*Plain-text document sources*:
════════════════
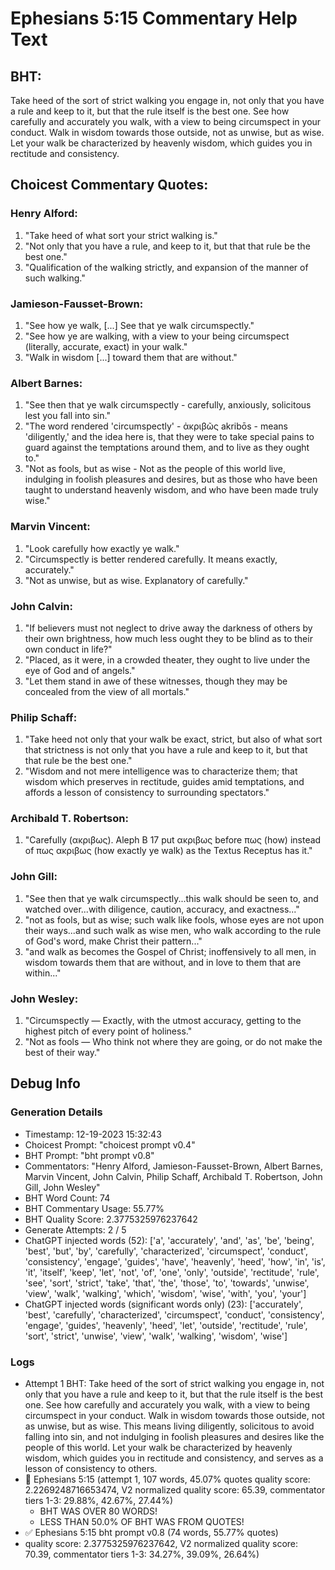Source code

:# Ephesians 5:15 Commentary Help Text

## BHT:
Take heed of the sort of strict walking you engage in, not only that you have a rule and keep to it, but that the rule itself is the best one. See how carefully and accurately you walk, with a view to being circumspect in your conduct. Walk in wisdom towards those outside, not as unwise, but as wise. Let your walk be characterized by heavenly wisdom, which guides you in rectitude and consistency.

## Choicest Commentary Quotes:
### Henry Alford:
1. "Take heed of what sort your strict walking is."
2. "Not only that you have a rule, and keep to it, but that that rule be the best one."
3. "Qualification of the walking strictly, and expansion of the manner of such walking."

### Jamieson-Fausset-Brown:
1. "See how ye walk, [...] See that ye walk circumspectly." 
2. "See how ye are walking, with a view to your being circumspect (literally, accurate, exact) in your walk."
3. "Walk in wisdom [...] toward them that are without."

### Albert Barnes:
1. "See then that ye walk circumspectly - carefully, anxiously, solicitous lest you fall into sin."
2. "The word rendered 'circumspectly' - ἀκριβῶς akribōs - means 'diligently,' and the idea here is, that they were to take special pains to guard against the temptations around them, and to live as they ought to."
3. "Not as fools, but as wise - Not as the people of this world live, indulging in foolish pleasures and desires, but as those who have been taught to understand heavenly wisdom, and who have been made truly wise."

### Marvin Vincent:
1. "Look carefully how exactly ye walk."
2. "Circumspectly is better rendered carefully. It means exactly, accurately."
3. "Not as unwise, but as wise. Explanatory of carefully."

### John Calvin:
1. "If believers must not neglect to drive away the darkness of others by their own brightness, how much less ought they to be blind as to their own conduct in life?"
2. "Placed, as it were, in a crowded theater, they ought to live under the eye of God and of angels."
3. "Let them stand in awe of these witnesses, though they may be concealed from the view of all mortals."

### Philip Schaff:
1. "Take heed not only that your walk be exact, strict, but also of what sort that strictness is not only that you have a rule and keep to it, but that that rule be the best one." 
2. "Wisdom and not mere intelligence was to characterize them; that wisdom which preserves in rectitude, guides amid temptations, and affords a lesson of consistency to surrounding spectators."

### Archibald T. Robertson:
1. "Carefully (ακριβως). Aleph B 17 put ακριβως before πως (how) instead of πως ακριβως (how exactly ye walk) as the Textus Receptus has it."

### John Gill:
1. "See then that ye walk circumspectly...this walk should be seen to, and watched over...with diligence, caution, accuracy, and exactness..." 
2. "not as fools, but as wise; such walk like fools, whose eyes are not upon their ways...and such walk as wise men, who walk according to the rule of God's word, make Christ their pattern..."
3. "and walk as becomes the Gospel of Christ; inoffensively to all men, in wisdom towards them that are without, and in love to them that are within..."

### John Wesley:
1. "Circumspectly — Exactly, with the utmost accuracy, getting to the highest pitch of every point of holiness."
2. "Not as fools — Who think not where they are going, or do not make the best of their way."


## Debug Info
### Generation Details
- Timestamp: 12-19-2023 15:32:43
- Choicest Prompt: "choicest prompt v0.4"
- BHT Prompt: "bht prompt v0.8"
- Commentators: "Henry Alford, Jamieson-Fausset-Brown, Albert Barnes, Marvin Vincent, John Calvin, Philip Schaff, Archibald T. Robertson, John Gill, John Wesley"
- BHT Word Count: 74
- BHT Commentary Usage: 55.77%
- BHT Quality Score: 2.3775325976237642
- Generate Attempts: 2 / 5
- ChatGPT injected words (52):
	['a', 'accurately', 'and', 'as', 'be', 'being', 'best', 'but', 'by', 'carefully', 'characterized', 'circumspect', 'conduct', 'consistency', 'engage', 'guides', 'have', 'heavenly', 'heed', 'how', 'in', 'is', 'it', 'itself', 'keep', 'let', 'not', 'of', 'one', 'only', 'outside', 'rectitude', 'rule', 'see', 'sort', 'strict', 'take', 'that', 'the', 'those', 'to', 'towards', 'unwise', 'view', 'walk', 'walking', 'which', 'wisdom', 'wise', 'with', 'you', 'your']
- ChatGPT injected words (significant words only) (23):
	['accurately', 'best', 'carefully', 'characterized', 'circumspect', 'conduct', 'consistency', 'engage', 'guides', 'heavenly', 'heed', 'let', 'outside', 'rectitude', 'rule', 'sort', 'strict', 'unwise', 'view', 'walk', 'walking', 'wisdom', 'wise']

### Logs
- Attempt 1 BHT: Take heed of the sort of strict walking you engage in, not only that you have a rule and keep to it, but that the rule itself is the best one. See how carefully and accurately you walk, with a view to being circumspect in your conduct. Walk in wisdom towards those outside, not as unwise, but as wise. This means living diligently, solicitous to avoid falling into sin, and not indulging in foolish pleasures and desires like the people of this world. Let your walk be characterized by heavenly wisdom, which guides you in rectitude and consistency, and serves as a lesson of consistency to others.
- 🔄 Ephesians 5:15 (attempt 1, 107 words, 45.07% quotes quality score: 2.2269248716653474, V2 normalized quality score: 65.39, commentator tiers 1-3: 29.88%, 42.67%, 27.44%) 
	- BHT WAS OVER 80 WORDS! 
	- LESS THAN 50.0% OF BHT WAS FROM QUOTES!
- ✅ Ephesians 5:15 bht prompt v0.8 (74 words, 55.77% quotes)
- quality score: 2.3775325976237642, V2 normalized quality score: 70.39, commentator tiers 1-3: 34.27%, 39.09%, 26.64%)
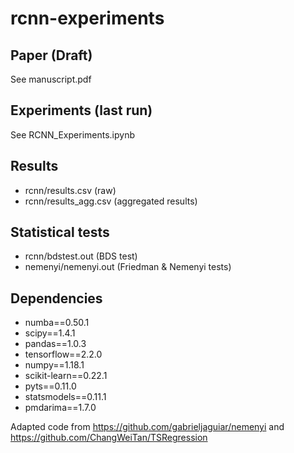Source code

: # rcnn-experiments

## Paper (Draft)
See manuscript.pdf

## Experiments (last run)
See RCNN_Experiments.ipynb

## Results
- rcnn/results.csv (raw)
- rcnn/results_agg.csv (aggregated results)

## Statistical tests
- rcnn/bdstest.out (BDS test)
- nemenyi/nemenyi.out (Friedman & Nemenyi tests)

## Dependencies
- numba==0.50.1
- scipy==1.4.1
- pandas==1.0.3
- tensorflow==2.2.0
- numpy==1.18.1
- scikit-learn==0.22.1
- pyts==0.11.0
- statsmodels==0.11.1
- pmdarima==1.7.0

Adapted code from https://github.com/gabrieljaguiar/nemenyi and https://github.com/ChangWeiTan/TSRegression

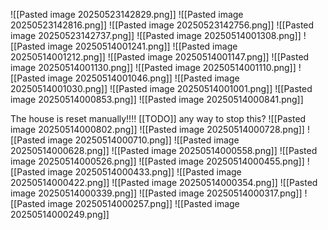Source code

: 
![[Pasted image 20250523142829.png]]
![[Pasted image 20250523142816.png]]
![[Pasted image 20250523142756.png]]
![[Pasted image 20250523142737.png]]
![[Pasted image 20250514001308.png]]
![[Pasted image 20250514001241.png]]
![[Pasted image 20250514001212.png]]
![[Pasted image 20250514001147.png]]
![[Pasted image 20250514001130.png]]
![[Pasted image 20250514001110.png]]
![[Pasted image 20250514001046.png]]
![[Pasted image 20250514001030.png]]
![[Pasted image 20250514001001.png]]
![[Pasted image 20250514000853.png]]
![[Pasted image 20250514000841.png]]

The house is reset manually!!!! [[TODO]] any way to stop this?
![[Pasted image 20250514000802.png]]
![[Pasted image 20250514000728.png]]
![[Pasted image 20250514000710.png]]
![[Pasted image 20250514000628.png]]
![[Pasted image 20250514000558.png]]
![[Pasted image 20250514000526.png]]
![[Pasted image 20250514000455.png]]
![[Pasted image 20250514000433.png]]
![[Pasted image 20250514000422.png]]
![[Pasted image 20250514000354.png]]
![[Pasted image 20250514000339.png]]
![[Pasted image 20250514000317.png]]
![[Pasted image 20250514000257.png]]
![[Pasted image 20250514000249.png]]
════════════════
*Task objective*: Return every entry word for word, but drop any pictures.

*Result*:
Source code

:# Ephesians 5:15 Commentary Help Text

## BHT:
Take heed of the sort of strict walking you engage in, not only that you have a rule and keep to it, but that the rule itself is the best one. See how carefully and accurately you walk, with a view to being circumspect in your conduct. Walk in wisdom towards those outside, not as unwise, but as wise. Let your walk be characterized by heavenly wisdom, which guides you in rectitude and consistency.

## Choicest Commentary Quotes:
### Henry Alford:
1. "Take heed of what sort your strict walking is."
2. "Not only that you have a rule, and keep to it, but that that rule be the best one."
3. "Qualification of the walking strictly, and expansion of the manner of such walking."

### Jamieson-Fausset-Brown:
1. "See how ye walk, [...] See that ye walk circumspectly." 
2. "See how ye are walking, with a view to your being circumspect (literally, accurate, exact) in your walk."
3. "Walk in wisdom [...] toward them that are without."

### Albert Barnes:
1. "See then that ye walk circumspectly - carefully, anxiously, solicitous lest you fall into sin."
2. "The word rendered 'circumspectly' - ἀκριβῶς akribōs - means 'diligently,' and the idea here is, that they were to take special pains to guard against the temptations around them, and to live as they ought to."
3. "Not as fools, but as wise - Not as the people of this world live, indulging in foolish pleasures and desires, but as those who have been taught to understand heavenly wisdom, and who have been made truly wise."

### Marvin Vincent:
1. "Look carefully how exactly ye walk."
2. "Circumspectly is better rendered carefully. It means exactly, accurately."
3. "Not as unwise, but as wise. Explanatory of carefully."

### John Calvin:
1. "If believers must not neglect to drive away the darkness of others by their own brightness, how much less ought they to be blind as to their own conduct in life?"
2. "Placed, as it were, in a crowded theater, they ought to live under the eye of God and of angels."
3. "Let them stand in awe of these witnesses, though they may be concealed from the view of all mortals."

### Philip Schaff:
1. "Take heed not only that your walk be exact, strict, but also of what sort that strictness is not only that you have a rule and keep to it, but that that rule be the best one." 
2. "Wisdom and not mere intelligence was to characterize them; that wisdom which preserves in rectitude, guides amid temptations, and affords a lesson of consistency to surrounding spectators."

### Archibald T. Robertson:
1. "Carefully (ακριβως). Aleph B 17 put ακριβως before πως (how) instead of πως ακριβως (how exactly ye walk) as the Textus Receptus has it."

### John Gill:
1. "See then that ye walk circumspectly...this walk should be seen to, and watched over...with diligence, caution, accuracy, and exactness..." 
2. "not as fools, but as wise; such walk like fools, whose eyes are not upon their ways...and such walk as wise men, who walk according to the rule of God's word, make Christ their pattern..."
3. "and walk as becomes the Gospel of Christ; inoffensively to all men, in wisdom towards them that are without, and in love to them that are within..."

### John Wesley:
1. "Circumspectly — Exactly, with the utmost accuracy, getting to the highest pitch of every point of holiness."
2. "Not as fools — Who think not where they are going, or do not make the best of their way."


## Debug Info
### Generation Details
- Timestamp: 12-19-2023 15:32:43
- Choicest Prompt: "choicest prompt v0.4"
- BHT Prompt: "bht prompt v0.8"
- Commentators: "Henry Alford, Jamieson-Fausset-Brown, Albert Barnes, Marvin Vincent, John Calvin, Philip Schaff, Archibald T. Robertson, John Gill, John Wesley"
- BHT Word Count: 74
- BHT Commentary Usage: 55.77%
- BHT Quality Score: 2.3775325976237642
- Generate Attempts: 2 / 5
- ChatGPT injected words (52):
	['a', 'accurately', 'and', 'as', 'be', 'being', 'best', 'but', 'by', 'carefully', 'characterized', 'circumspect', 'conduct', 'consistency', 'engage', 'guides', 'have', 'heavenly', 'heed', 'how', 'in', 'is', 'it', 'itself', 'keep', 'let', 'not', 'of', 'one', 'only', 'outside', 'rectitude', 'rule', 'see', 'sort', 'strict', 'take', 'that', 'the', 'those', 'to', 'towards', 'unwise', 'view', 'walk', 'walking', 'which', 'wisdom', 'wise', 'with', 'you', 'your']
- ChatGPT injected words (significant words only) (23):
	['accurately', 'best', 'carefully', 'characterized', 'circumspect', 'conduct', 'consistency', 'engage', 'guides', 'heavenly', 'heed', 'let', 'outside', 'rectitude', 'rule', 'sort', 'strict', 'unwise', 'view', 'walk', 'walking', 'wisdom', 'wise']

### Logs
- Attempt 1 BHT: Take heed of the sort of strict walking you engage in, not only that you have a rule and keep to it, but that the rule itself is the best one. See how carefully and accurately you walk, with a view to being circumspect in your conduct. Walk in wisdom towards those outside, not as unwise, but as wise. This means living diligently, solicitous to avoid falling into sin, and not indulging in foolish pleasures and desires like the people of this world. Let your walk be characterized by heavenly wisdom, which guides you in rectitude and consistency, and serves as a lesson of consistency to others.
- 🔄 Ephesians 5:15 (attempt 1, 107 words, 45.07% quotes quality score: 2.2269248716653474, V2 normalized quality score: 65.39, commentator tiers 1-3: 29.88%, 42.67%, 27.44%) 
	- BHT WAS OVER 80 WORDS! 
	- LESS THAN 50.0% OF BHT WAS FROM QUOTES!
- ✅ Ephesians 5:15 bht prompt v0.8 (74 words, 55.77% quotes)
- quality score: 2.3775325976237642, V2 normalized quality score: 70.39, commentator tiers 1-3: 34.27%, 39.09%, 26.64%)
Source code

: # rcnn-experiments

## Paper (Draft)
See manuscript.pdf

## Experiments (last run)
See RCNN_Experiments.ipynb

## Results
- rcnn/results.csv (raw)
- rcnn/results_agg.csv (aggregated results)

## Statistical tests
- rcnn/bdstest.out (BDS test)
- nemenyi/nemenyi.out (Friedman & Nemenyi tests)

## Dependencies
- numba==0.50.1
- scipy==1.4.1
- pandas==1.0.3
- tensorflow==2.2.0
- numpy==1.18.1
- scikit-learn==0.22.1
- pyts==0.11.0
- statsmodels==0.11.1
- pmdarima==1.7.0

Adapted code from https://github.com/gabrieljaguiar/nemenyi and https://github.com/ChangWeiTan/TSRegression

Source code

: 
![[Pasted image 20250523142829.png]]
![[Pasted image 20250523142816.png]]
![[Pasted image 20250523142756.png]]
![[Pasted image 20250523142737.png]]
![[Pasted image 20250514001308.png]]
![[Pasted image 20250514001241.png]]
![[Pasted image 20250514001212.png]]
![[Pasted image 20250514001147.png]]
![[Pasted image 20250514001130.png]]
![[Pasted image 20250514001110.png]]
![[Pasted image 20250514001046.png]]
![[Pasted image 20250514001030.png]]
![[Pasted image 20250514001001.png]]
![[Pasted image 20250514000853.png]]
![[Pasted image 20250514000841.png]]

The house is reset manually!!!! [[TODO]] any way to stop this?
![[Pasted image 20250514000802.png]]
![[Pasted image 20250514000728.png]]
![[Pasted image 20250514000710.png]]
![[Pasted image 20250514000628.png]]
![[Pasted image 20250514000558.png]]
![[Pasted image 20250514000526.png]]
![[Pasted image 20250514000455.png]]
![[Pasted image 20250514000433.png]]
![[Pasted image 20250514000422.png]]
![[Pasted image 20250514000354.png]]
![[Pasted image 20250514000339.png]]
![[Pasted image 20250514000317.png]]
![[Pasted image 20250514000257.png]]
![[Pasted image 20250514000249.png]]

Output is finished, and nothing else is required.